> _Task item_: Write only the number of lines in the data that include the word "assumption".
########
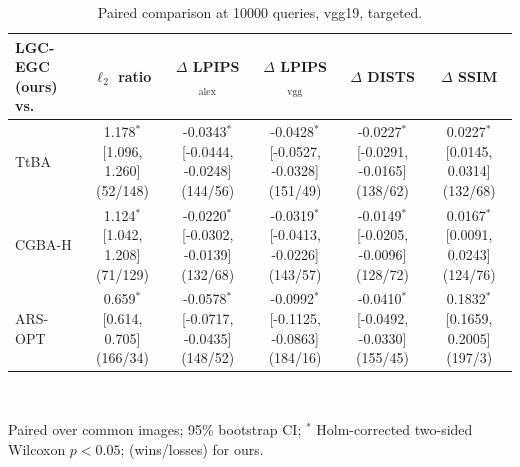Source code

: \begin{table}[t]
\centering\footnotesize
\caption{Paired comparison at 10000 queries, vgg19, targeted.}
\begin{tabular}{lccccc}
\toprule
LGC-EGC (ours) vs. & $\ell_2$ ratio & $\Delta$ LPIPS$_{\mathrm{alex}}$ & $\Delta$ LPIPS$_{\mathrm{vgg}}$ & $\Delta$ DISTS & $\Delta$ SSIM \\
\midrule
TtBA & 1.178$^{*}$ [1.096, 1.260] (52/148) & -0.0343$^{*}$ [-0.0444, -0.0248] (144/56) & -0.0428$^{*}$ [-0.0527, -0.0328] (151/49) & -0.0227$^{*}$ [-0.0291, -0.0165] (138/62) & 0.0227$^{*}$ [0.0145, 0.0314] (132/68) \\
CGBA-H & 1.124$^{*}$ [1.042, 1.208] (71/129) & -0.0220$^{*}$ [-0.0302, -0.0139] (132/68) & -0.0319$^{*}$ [-0.0413, -0.0226] (143/57) & -0.0149$^{*}$ [-0.0205, -0.0096] (128/72) & 0.0167$^{*}$ [0.0091, 0.0243] (124/76) \\
ARS-OPT & 0.659$^{*}$ [0.614, 0.705] (166/34) & -0.0578$^{*}$ [-0.0717, -0.0435] (148/52) & -0.0992$^{*}$ [-0.1125, -0.0863] (184/16) & -0.0410$^{*}$ [-0.0492, -0.0330] (155/45) & 0.1832$^{*}$ [0.1659, 0.2005] (197/3) \\
\bottomrule
\end{tabular}
\\[2pt]\parbox{\linewidth}{\scriptsize Paired over common images; 95\% bootstrap CI; $^{*}$ Holm-corrected two-sided Wilcoxon $p<0.05$; (wins/losses) for ours.}
\end{table}

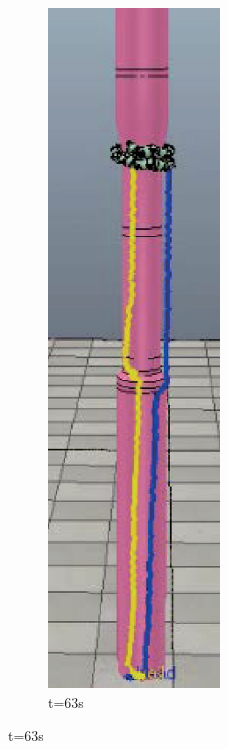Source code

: \begin{figure}[htbp]
	\begin{subfigure}{0.3\textwidth}{
			\centering
			\includegraphics[height=0.18\textheight,width=0.5\textwidth]{figure/chap05/BSB/1m27s.eps}
			\caption{t=63s}
		}
	\end{subfigure}

\end{figure}
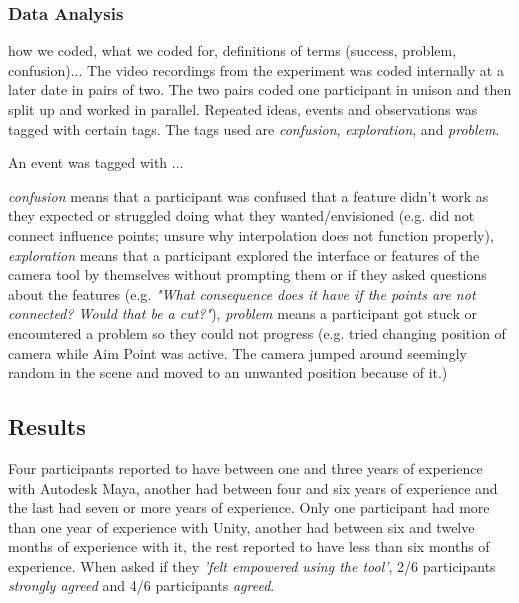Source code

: \subsubsection{Data Analysis}
how we coded, what we coded for, definitions of terms (success, problem, confusion)...
The video recordings from the experiment was coded internally at a later date in pairs of two. The two pairs coded one participant in unison and then split up and worked in parallel. Repeated ideas, events and observations was tagged with certain tags. The tags used are \textit{confusion}, \textit{exploration}, and \textit{problem}.

An event was tagged with ...


\textit{confusion} means that a participant was confused that a feature didn't work as they expected or struggled doing what they wanted/envisioned (e.g. did not connect influence points; unsure why interpolation does not function properly), 
\textit{exploration} means that a participant explored the interface or features of the camera tool by themselves without prompting them or if they asked questions about the features (e.g. \textit{"What consequence does it have if the points are not connected? Would that be a cut?"}), 
\textit{problem} means a participant got stuck or encountered a problem so they could not progress (e.g. tried changing position of camera while Aim Point was active. The camera jumped around seemingly random in the scene and moved to an unwanted position because of it.)

\subsection{Results} \label{results}
Four participants reported to have between one and three years of experience with Autodesk Maya, another had between four and six years of experience and the last had seven or more years of experience. Only one participant had more than one year of experience with Unity, another had between six and twelve months of experience with it, the rest reported to have less than six months of experience.
When asked if they \textit{'felt empowered using the tool'}, 2/6 participants \textit{strongly agreed} and 4/6 participants \textit{agreed}.

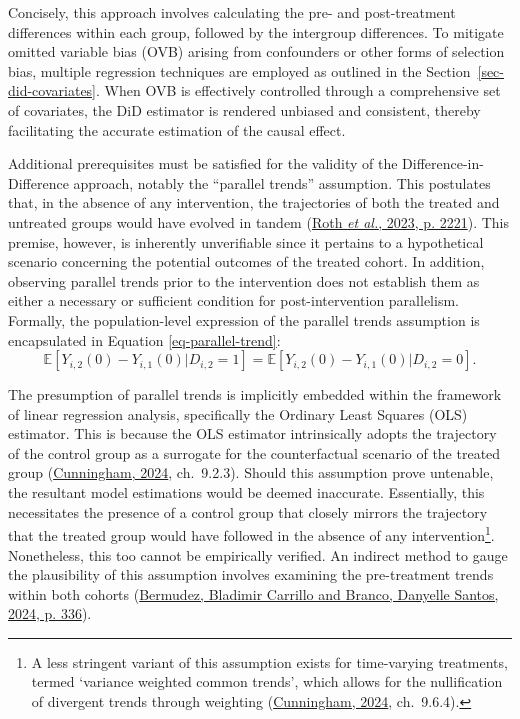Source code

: \documentclass[12pt, a4paper, twoside]{article}
\numberwithin{equation}{subsection} %
\begin{document}
Concisely, this approach involves calculating the pre- and
post-treatment differences within each group, followed by the intergroup
differences. To mitigate omitted variable bias (OVB) arising from
confounders or other forms of selection bias, multiple regression
techniques are employed as outlined in the
Section~\ref{sec-did-covariates}. When OVB is effectively controlled
through a comprehensive set of covariates, the DiD estimator is rendered
unbiased and consistent, thereby facilitating the accurate estimation of
the causal effect.

Additional prerequisites must be satisfied for the validity of the
Difference-in-Difference approach, notably the ``parallel trends''
assumption. This postulates that, in the absence of any intervention,
the trajectories of both the treated and untreated groups would have
evolved in tandem (\protect\hyperlink{ref-roth_whats_2023}{Roth \emph{et
al.}, 2023, p. 2221}). This premise, however, is inherently unverifiable
since it pertains to a hypothetical scenario concerning the potential
outcomes of the treated cohort. In addition, observing parallel trends
prior to the intervention does not establish them as either a necessary
or sufficient condition for post-intervention parallelism. Formally, the
population-level expression of the parallel trends assumption is
encapsulated in Equation \eqref{eq-parallel-trend}: \begin{equation}
\label{eq-parallel-trend}
   \mathbb{E}[Y_{i,2}(0) - Y_{i,1}(0) | D_{i,2} = 1] = \mathbb{E}[Y_{i,2}(0) - Y_{i,1}(0) | D_{i,2} = 0].
\end{equation}

The presumption of parallel trends is implicitly embedded within the
framework of linear regression analysis, specifically the Ordinary Least
Squares (OLS) estimator. This is because the OLS estimator intrinsically
adopts the trajectory of the control group as a surrogate for the
counterfactual scenario of the treated group
(\protect\hyperlink{ref-cunningham_causal_2024}{Cunningham, 2024},
ch.~9.2.3). Should this assumption prove untenable, the resultant model
estimations would be deemed inaccurate. Essentially, this necessitates
the presence of a control group that closely mirrors the trajectory that
the treated group would have followed in the absence of any
intervention\footnote{A less stringent variant of this assumption exists
  for time-varying treatments, termed `variance weighted common trends',
  which allows for the nullification of divergent trends through
  weighting (\protect\hyperlink{ref-cunningham_causal_2024}{Cunningham,
  2024}, ch.~9.6.4).}. Nonetheless, this too cannot be empirically
verified. An indirect method to gauge the plausibility of this
assumption involves examining the pre-treatment trends within both
cohorts
(\protect\hyperlink{ref-bladimir_carrillo_bermudez_o_2024}{Bermudez,
Bladimir Carrillo and Branco, Danyelle Santos, 2024, p. 336}).
\end{document}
########
> _Written response_: 5